ClearBridge’s ESG investing programs date back to 1997, according to Benedict Buckley, vice president and equity analyst. “We are one of the longest-tenured firms in this space, and the approach we have is not that of a separate team doing some research around environmental or social governance issues on the side. It’s actually being done across the firm by all of our portfolio managers and all of our analysts.”

The firm aims to stay invested in the strategy’s holdings “for the long term —up to five years, preferably more if we can,” he says. These holdings are “really high-quality businesses that we think are mispriced in the market and also are exhibiting positive criteria from an ESG perspective.”

Recent performance, Buckley notes, has been driven by information technology firms such as Amazon and Alphabet (previously Google), as well as Red Hat, Adobe Systems and Akamai Technologies. “There’s this secular transition to cloud [computing], and these companies are benefiting from that move,” he explained.

Strategists and analysts working on the ClearBridge Large Cap Growth ESG portfolio focus on three different buckets of growth. The first includes stable-growth companies, meaning those of high quality that may be trading at “somewhat of a premium to the market but [with] relatively limited downside” risk, like UnitedHealth or Home Depot, Buckley says.

The second bucket encompasses select-growth companies, which are more “momentum-type tech names,” such as firms like Amazon. And the third bucket is for cyclical-growth firms, according to Buckley; these are companies with earnings that are “depressed at the moment for various reasons … that we can see growing meaningfully over the coming years.”

The benefit to these three growth buckets is that the ClearBridge portfolio can hold its own in different market environments, he states, such as those that arose from 2012 to 2016: “This portfolio is able to outperform in every single one of those, when actually only about 1% of large-cap growth managers [could] do that in all those years.”
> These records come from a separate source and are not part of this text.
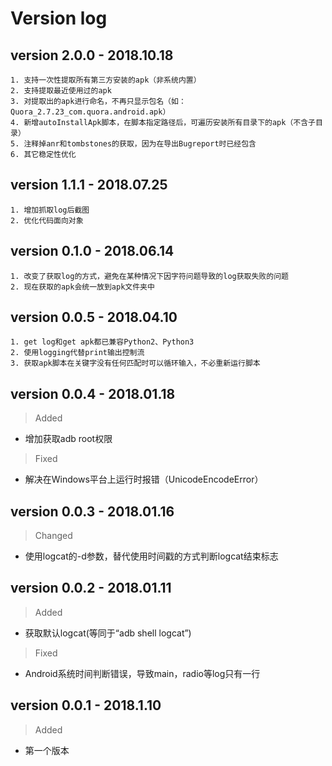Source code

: # Version log

## version 2.0.0 - 2018.10.18

    1. 支持一次性提取所有第三方安装的apk（非系统内置）
    2. 支持提取最近使用过的apk
    3. 对提取出的apk进行命名，不再只显示包名（如：Quora_2.7.23_com.quora.android.apk）
    4. 新增autoInstallApk脚本，在脚本指定路径后，可遍历安装所有目录下的apk（不含子目录）
    5. 注释掉anr和tombstones的获取，因为在导出Bugreport时已经包含
    6. 其它稳定性优化
    
## version 1.1.1 - 2018.07.25

    1. 增加抓取log后截图
    2. 优化代码面向对象

## version 0.1.0 - 2018.06.14

    1. 改变了获取log的方式，避免在某种情况下因字符问题导致的log获取失败的问题
    2. 现在获取的apk会统一放到apk文件夹中

## version 0.0.5 - 2018.04.10

    1. get log和get apk都已兼容Python2、Python3
    2. 使用logging代替print输出控制流
    3. 获取apk脚本在关键字没有任何匹配时可以循环输入，不必重新运行脚本

## version 0.0.4 - 2018.01.18

> Added
* 增加获取adb root权限

> Fixed
* 解决在Windows平台上运行时报错（UnicodeEncodeError）

## version 0.0.3 - 2018.01.16

> Changed
* 使用logcat的-d参数，替代使用时间戳的方式判断logcat结束标志

## version 0.0.2 - 2018.01.11

> Added
* 获取默认logcat(等同于“adb shell logcat”)

> Fixed
* Android系统时间判断错误，导致main，radio等log只有一行

## version 0.0.1 - 2018.1.10

> Added
* 第一个版本
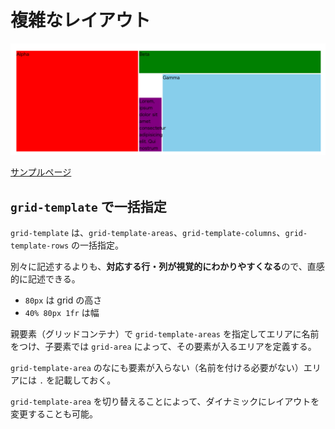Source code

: # 複雑なレイアウト

![スクリーンショット](./screen.png)

[サンプルページ](https://grid-layout-euh.pages.dev/06/)

## `grid-template` で一括指定

`grid-template` は、`grid-template-areas`、`grid-template-columns`、`grid-template-rows` の一括指定。

別々に記述するよりも、**対応する行・列が視覚的にわかりやすくなる**ので、直感的に記述できる。

- `80px` は grid の高さ
- `40% 80px 1fr` は幅

親要素（グリッドコンテナ）で `grid-template-areas` を指定してエリアに名前をつけ、子要素では `grid-area` によって、その要素が入るエリアを定義する。

`grid-template-area` のなにも要素が入らない（名前を付ける必要がない）エリアには `.` を記載しておく。

`grid-template-area` を切り替えることによって、ダイナミックにレイアウトを変更することも可能。
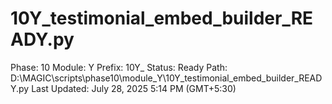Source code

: # 10Y_testimonial_embed_builder_READY.py

Phase: 10
Module: Y
Prefix: 10Y_
Status: Ready
Path: D:\MAGIC\scripts\phase10\module_Y\10Y_testimonial_embed_builder_READY.py
Last Updated: July 28, 2025 5:14 PM (GMT+5:30)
Amazon and its web-services business have “a substantial impact in the environmental space” through the growth of data centers and their energy use, Buckley says. The company used renewable sources for about 40% of its energy use last year, and has a target to hit 50% this year and aims to get to 100% in the long term.

Google employs IT resources like artificial intelligence and machine learning to help it reach ESG goals. “They’ve managed to reduce their energy costs for cooling the data centers by 40% percent by building algorithms around how to manage to optimize the energy use,” he explained.

In general, ClearBridge analysts communicate regularly with the management teams of firms in its portfolio. “We have over 1,000 meetings a year with CEOs and CFO of companies,” Buckley said.

Because the firm is a large shareholder in some of its holdings, it has “great access to the management teams,” he explained. “They know we’re long-term investors that have the same ultimate goal as they do — to see the company be successful.”